In April 2015, EEOC offered a proposed rule on employer wellness programs.  However, the proposed rule ignores the law and the administration’s regulations.  Here are a couple of ways it does that:

First, the proposed rule caps the premium discount reward an employer may give an employee at 30 percent—never mind that the law says the secretaries may increase this to 50 percent if they want, and which they have done with smoking cessation.

Second, the agency’s rule really complicates the reward system for employers and tries to get stingy with employees in a way that is at odds with the law.

The law says that the only employee rewards that should count toward these 30 percent and 50 percent maximum premium reductions are actual discounts on the employees’ premiums. If an employer also wants to offer paid time-off or give iPods to employees who achieve a certain health goal – the value of that prize has nothing to do with the rules on reward maximums.

But the EEOC rule says that these kinds of rewards should count against an employee. That their premium discounts should be slashed if they get another reward of value. That the iPod or the time off should count against their premium discount.
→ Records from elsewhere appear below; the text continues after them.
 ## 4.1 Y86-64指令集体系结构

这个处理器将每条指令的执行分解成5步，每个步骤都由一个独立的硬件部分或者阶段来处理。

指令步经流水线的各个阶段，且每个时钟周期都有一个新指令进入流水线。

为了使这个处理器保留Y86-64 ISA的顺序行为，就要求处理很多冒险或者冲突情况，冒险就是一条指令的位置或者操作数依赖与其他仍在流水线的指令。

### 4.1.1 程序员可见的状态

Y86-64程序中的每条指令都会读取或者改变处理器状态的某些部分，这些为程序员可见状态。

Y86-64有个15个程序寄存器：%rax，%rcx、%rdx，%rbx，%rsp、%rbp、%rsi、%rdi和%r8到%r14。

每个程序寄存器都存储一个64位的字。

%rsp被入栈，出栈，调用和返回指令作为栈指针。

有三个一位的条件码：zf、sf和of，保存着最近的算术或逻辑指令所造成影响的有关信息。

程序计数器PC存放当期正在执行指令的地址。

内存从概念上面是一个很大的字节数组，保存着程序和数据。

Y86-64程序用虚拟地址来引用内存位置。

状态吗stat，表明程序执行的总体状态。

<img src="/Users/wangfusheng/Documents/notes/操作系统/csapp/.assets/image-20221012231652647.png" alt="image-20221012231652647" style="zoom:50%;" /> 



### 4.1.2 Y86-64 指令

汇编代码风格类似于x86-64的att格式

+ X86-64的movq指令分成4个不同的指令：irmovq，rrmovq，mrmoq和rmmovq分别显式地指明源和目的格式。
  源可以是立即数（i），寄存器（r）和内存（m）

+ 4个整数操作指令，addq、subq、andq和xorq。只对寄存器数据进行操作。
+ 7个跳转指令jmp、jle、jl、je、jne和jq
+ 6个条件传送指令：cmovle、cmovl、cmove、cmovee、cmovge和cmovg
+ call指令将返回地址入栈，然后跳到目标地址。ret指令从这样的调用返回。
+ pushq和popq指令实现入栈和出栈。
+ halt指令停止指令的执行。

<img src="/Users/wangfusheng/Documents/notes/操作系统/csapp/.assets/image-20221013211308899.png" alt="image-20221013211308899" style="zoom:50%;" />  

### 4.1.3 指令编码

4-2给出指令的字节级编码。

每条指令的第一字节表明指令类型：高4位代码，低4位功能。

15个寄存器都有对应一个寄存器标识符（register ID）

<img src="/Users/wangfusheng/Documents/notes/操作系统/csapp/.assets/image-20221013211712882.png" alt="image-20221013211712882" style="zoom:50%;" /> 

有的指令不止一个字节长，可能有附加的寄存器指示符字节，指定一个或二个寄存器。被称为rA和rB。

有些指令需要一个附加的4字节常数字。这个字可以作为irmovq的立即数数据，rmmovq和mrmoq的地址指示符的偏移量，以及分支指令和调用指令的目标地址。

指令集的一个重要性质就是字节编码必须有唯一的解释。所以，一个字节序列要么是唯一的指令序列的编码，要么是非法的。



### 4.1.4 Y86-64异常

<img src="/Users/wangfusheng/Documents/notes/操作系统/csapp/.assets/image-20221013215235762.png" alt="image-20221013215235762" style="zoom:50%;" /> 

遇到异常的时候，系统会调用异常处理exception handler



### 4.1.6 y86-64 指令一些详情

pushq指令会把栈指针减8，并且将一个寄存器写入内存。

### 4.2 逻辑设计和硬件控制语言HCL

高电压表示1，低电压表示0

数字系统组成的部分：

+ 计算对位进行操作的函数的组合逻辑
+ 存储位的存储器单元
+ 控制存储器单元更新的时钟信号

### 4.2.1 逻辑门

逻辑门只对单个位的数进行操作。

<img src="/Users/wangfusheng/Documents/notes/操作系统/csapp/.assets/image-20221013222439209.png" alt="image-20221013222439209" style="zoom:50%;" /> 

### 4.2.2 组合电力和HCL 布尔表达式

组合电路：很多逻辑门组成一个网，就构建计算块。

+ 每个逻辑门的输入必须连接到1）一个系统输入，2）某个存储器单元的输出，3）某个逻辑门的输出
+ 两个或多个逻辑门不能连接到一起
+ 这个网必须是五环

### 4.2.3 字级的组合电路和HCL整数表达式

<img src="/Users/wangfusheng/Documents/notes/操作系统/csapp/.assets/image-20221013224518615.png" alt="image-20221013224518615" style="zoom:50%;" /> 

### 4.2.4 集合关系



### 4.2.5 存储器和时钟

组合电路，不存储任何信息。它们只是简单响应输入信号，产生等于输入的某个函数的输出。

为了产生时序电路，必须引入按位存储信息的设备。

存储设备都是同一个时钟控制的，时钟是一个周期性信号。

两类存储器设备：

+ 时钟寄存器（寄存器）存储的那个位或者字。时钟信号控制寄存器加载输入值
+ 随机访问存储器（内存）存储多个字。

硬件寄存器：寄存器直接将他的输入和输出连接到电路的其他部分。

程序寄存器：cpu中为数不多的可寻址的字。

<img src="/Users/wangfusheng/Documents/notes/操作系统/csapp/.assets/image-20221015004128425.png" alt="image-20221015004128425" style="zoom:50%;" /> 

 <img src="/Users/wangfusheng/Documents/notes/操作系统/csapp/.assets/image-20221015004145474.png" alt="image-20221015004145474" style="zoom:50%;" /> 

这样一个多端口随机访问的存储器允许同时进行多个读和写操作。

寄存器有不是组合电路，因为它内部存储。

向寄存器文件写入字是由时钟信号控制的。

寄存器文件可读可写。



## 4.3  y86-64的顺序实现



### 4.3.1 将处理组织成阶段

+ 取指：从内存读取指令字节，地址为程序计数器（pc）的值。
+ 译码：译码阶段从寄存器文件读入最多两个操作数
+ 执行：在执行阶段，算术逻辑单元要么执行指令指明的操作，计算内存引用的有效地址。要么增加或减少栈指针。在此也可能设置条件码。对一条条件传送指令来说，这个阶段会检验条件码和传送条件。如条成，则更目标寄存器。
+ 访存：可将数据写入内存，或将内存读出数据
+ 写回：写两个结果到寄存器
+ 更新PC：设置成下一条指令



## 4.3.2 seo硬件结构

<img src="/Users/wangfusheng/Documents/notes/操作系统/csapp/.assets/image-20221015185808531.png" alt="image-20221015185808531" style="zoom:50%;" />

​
Put simply, the health care law does not provide EEOC the authority to make these changes.

Conclusion

This is not the first time these issues have come up. I issued the a report last fall detailing many of these problems, we held a bipartisan hearing earlier this year, the White House press secretary has expressed the administration’s concern with the EEOC’s maneuvers.

But the EEOC doesn’t seem to be listening.

Here we are still about to discuss the fact that EEOC is still spending its time looking for investigations where there are no complaints, while a backlog of complaints grows. Still receiving embarrassing rebukes from the court. Still experimenting with “developing the law” and guidance free from public comment. And still ignoring the intentions of Congress and the president in writing into federal law a system for encouraging businesses to offer employee wellness programs.

All these issues are of concern to me, and I look forward to hearing from EEOC’s general counsel and chair regarding how they are addressing them.